**Your objective**
Lines in the listing below that contain the string "转换结果" are to be found and copied.

== Given records

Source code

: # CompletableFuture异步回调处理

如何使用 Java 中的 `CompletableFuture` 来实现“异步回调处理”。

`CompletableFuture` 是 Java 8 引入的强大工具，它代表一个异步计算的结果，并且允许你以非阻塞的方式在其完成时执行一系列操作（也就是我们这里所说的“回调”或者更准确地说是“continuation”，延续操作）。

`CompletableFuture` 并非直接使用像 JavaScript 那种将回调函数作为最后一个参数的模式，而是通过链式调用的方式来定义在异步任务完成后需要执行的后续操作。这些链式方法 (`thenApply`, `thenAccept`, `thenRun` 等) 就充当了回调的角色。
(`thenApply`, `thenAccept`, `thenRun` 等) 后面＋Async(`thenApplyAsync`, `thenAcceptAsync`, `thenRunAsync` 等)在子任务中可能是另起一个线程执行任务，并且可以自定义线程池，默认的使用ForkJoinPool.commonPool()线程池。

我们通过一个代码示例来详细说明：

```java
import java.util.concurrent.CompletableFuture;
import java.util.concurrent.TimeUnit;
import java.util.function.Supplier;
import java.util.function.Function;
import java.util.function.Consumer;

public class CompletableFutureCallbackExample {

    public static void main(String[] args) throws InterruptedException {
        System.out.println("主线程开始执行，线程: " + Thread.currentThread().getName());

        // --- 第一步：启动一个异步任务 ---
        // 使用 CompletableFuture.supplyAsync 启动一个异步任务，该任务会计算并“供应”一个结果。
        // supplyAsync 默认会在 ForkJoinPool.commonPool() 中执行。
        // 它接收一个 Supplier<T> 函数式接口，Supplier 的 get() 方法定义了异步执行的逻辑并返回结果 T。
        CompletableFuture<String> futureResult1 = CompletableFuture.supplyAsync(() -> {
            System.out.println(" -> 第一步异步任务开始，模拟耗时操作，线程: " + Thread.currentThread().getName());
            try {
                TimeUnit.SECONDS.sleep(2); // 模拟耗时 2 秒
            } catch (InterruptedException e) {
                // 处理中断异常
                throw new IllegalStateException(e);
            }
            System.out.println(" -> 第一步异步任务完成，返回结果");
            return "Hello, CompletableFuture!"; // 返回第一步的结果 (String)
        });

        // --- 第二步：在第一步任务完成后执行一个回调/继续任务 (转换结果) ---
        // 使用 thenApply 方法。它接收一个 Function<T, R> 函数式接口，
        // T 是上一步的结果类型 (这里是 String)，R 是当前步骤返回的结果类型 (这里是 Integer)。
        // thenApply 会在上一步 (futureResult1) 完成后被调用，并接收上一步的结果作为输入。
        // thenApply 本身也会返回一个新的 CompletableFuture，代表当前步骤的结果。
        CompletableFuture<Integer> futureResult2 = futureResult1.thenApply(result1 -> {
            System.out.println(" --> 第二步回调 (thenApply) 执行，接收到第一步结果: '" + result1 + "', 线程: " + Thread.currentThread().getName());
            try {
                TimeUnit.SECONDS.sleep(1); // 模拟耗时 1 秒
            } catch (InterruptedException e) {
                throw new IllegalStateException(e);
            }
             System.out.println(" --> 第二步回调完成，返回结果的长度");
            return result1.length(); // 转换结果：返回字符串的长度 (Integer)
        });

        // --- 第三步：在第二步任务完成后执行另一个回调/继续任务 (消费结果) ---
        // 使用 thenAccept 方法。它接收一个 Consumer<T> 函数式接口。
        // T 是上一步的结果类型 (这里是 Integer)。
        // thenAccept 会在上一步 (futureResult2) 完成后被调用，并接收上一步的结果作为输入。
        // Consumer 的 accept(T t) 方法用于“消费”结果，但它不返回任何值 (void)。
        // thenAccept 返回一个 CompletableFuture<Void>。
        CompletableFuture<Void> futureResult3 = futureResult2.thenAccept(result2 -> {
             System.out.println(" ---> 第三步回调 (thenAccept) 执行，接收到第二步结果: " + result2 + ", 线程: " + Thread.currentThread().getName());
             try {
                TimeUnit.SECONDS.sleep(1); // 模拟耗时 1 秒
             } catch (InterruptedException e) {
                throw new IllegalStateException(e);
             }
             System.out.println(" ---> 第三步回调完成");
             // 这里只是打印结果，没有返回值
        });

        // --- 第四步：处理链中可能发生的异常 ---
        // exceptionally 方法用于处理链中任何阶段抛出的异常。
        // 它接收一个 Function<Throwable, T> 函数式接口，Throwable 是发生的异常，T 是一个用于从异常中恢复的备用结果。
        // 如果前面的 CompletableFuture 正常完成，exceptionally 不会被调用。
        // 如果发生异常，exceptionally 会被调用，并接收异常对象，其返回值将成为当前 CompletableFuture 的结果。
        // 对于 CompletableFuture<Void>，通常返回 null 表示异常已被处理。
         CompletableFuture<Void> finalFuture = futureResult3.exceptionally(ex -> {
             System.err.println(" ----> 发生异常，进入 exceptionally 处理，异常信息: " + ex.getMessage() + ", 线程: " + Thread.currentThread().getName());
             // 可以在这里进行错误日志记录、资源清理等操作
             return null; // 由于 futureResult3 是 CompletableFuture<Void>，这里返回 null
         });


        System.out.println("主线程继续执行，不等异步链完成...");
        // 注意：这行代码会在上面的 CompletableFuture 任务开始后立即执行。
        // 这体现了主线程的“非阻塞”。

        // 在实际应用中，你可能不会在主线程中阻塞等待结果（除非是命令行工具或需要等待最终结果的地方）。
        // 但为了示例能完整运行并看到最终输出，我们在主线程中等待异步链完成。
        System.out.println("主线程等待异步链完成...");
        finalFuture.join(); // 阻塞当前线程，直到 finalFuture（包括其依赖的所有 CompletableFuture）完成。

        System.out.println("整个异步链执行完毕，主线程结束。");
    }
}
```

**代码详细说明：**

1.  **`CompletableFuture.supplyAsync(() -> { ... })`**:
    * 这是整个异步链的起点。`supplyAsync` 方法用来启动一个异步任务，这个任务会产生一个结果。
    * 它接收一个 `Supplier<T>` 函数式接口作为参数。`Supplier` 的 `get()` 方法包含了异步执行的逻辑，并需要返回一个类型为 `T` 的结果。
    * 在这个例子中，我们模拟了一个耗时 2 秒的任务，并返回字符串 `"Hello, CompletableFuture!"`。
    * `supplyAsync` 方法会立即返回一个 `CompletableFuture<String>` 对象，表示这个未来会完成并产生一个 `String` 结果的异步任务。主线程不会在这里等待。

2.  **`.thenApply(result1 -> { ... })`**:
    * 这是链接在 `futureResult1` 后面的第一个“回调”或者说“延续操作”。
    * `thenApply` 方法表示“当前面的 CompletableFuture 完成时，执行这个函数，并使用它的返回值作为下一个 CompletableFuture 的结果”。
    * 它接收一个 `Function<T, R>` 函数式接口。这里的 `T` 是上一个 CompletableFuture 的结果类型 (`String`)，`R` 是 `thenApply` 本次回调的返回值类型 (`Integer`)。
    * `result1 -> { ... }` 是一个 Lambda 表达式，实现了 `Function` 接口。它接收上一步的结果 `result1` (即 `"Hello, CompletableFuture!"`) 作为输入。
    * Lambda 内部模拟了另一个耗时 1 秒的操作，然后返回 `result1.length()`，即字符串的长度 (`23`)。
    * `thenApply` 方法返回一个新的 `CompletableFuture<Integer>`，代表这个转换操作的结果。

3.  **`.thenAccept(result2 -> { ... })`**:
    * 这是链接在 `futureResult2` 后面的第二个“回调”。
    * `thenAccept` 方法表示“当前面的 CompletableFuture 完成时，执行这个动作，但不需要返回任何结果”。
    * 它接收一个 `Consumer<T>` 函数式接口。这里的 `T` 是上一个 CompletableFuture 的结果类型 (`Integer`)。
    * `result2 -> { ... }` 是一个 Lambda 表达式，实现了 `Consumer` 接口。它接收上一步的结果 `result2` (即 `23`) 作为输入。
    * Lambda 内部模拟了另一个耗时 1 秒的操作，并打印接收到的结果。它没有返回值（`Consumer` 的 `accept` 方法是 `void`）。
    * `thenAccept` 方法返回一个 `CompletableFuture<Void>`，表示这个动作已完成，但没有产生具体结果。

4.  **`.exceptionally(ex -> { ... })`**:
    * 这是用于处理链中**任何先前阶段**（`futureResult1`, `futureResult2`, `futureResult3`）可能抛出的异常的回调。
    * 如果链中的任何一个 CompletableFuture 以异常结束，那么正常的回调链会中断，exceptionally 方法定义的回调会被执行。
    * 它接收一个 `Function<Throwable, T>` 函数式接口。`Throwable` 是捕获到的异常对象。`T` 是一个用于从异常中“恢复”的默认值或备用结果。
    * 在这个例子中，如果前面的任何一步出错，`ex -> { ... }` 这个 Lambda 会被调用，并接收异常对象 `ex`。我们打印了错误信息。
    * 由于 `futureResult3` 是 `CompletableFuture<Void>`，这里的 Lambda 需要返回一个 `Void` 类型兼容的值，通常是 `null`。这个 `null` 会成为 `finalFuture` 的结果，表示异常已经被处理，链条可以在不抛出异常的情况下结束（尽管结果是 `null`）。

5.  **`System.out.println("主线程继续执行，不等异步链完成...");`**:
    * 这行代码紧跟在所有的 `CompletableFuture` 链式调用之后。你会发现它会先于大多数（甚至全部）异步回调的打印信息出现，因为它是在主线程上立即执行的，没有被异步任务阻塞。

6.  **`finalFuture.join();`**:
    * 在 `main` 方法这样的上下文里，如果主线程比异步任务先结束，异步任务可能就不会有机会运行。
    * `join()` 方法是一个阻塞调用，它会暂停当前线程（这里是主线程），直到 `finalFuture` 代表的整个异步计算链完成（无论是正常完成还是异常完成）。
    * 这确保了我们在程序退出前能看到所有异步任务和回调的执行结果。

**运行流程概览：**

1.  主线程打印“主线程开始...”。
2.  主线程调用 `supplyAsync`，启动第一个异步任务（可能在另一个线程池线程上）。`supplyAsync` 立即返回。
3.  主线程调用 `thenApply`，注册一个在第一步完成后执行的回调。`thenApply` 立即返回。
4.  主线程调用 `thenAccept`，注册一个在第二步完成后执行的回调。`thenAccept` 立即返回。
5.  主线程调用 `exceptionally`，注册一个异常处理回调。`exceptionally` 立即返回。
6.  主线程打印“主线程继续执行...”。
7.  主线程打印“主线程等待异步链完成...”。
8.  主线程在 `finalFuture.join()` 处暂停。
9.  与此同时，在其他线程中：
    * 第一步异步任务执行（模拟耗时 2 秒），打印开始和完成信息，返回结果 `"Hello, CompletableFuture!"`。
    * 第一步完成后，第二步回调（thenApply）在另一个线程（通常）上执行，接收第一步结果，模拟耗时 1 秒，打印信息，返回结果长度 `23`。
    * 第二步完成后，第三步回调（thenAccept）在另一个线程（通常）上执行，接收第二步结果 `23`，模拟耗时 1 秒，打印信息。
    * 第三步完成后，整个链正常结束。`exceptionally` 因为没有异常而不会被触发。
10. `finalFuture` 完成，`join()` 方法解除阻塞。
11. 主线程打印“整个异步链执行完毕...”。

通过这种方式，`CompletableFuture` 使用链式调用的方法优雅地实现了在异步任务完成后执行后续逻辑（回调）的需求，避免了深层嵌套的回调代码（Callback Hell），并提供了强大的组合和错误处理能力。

====

**Completed task**
        // --- 第二步：在第一步任务完成后执行一个回调/继续任务 (转换结果) ---
            return result1.length(); // 转换结果：返回字符串的长度 (Integer)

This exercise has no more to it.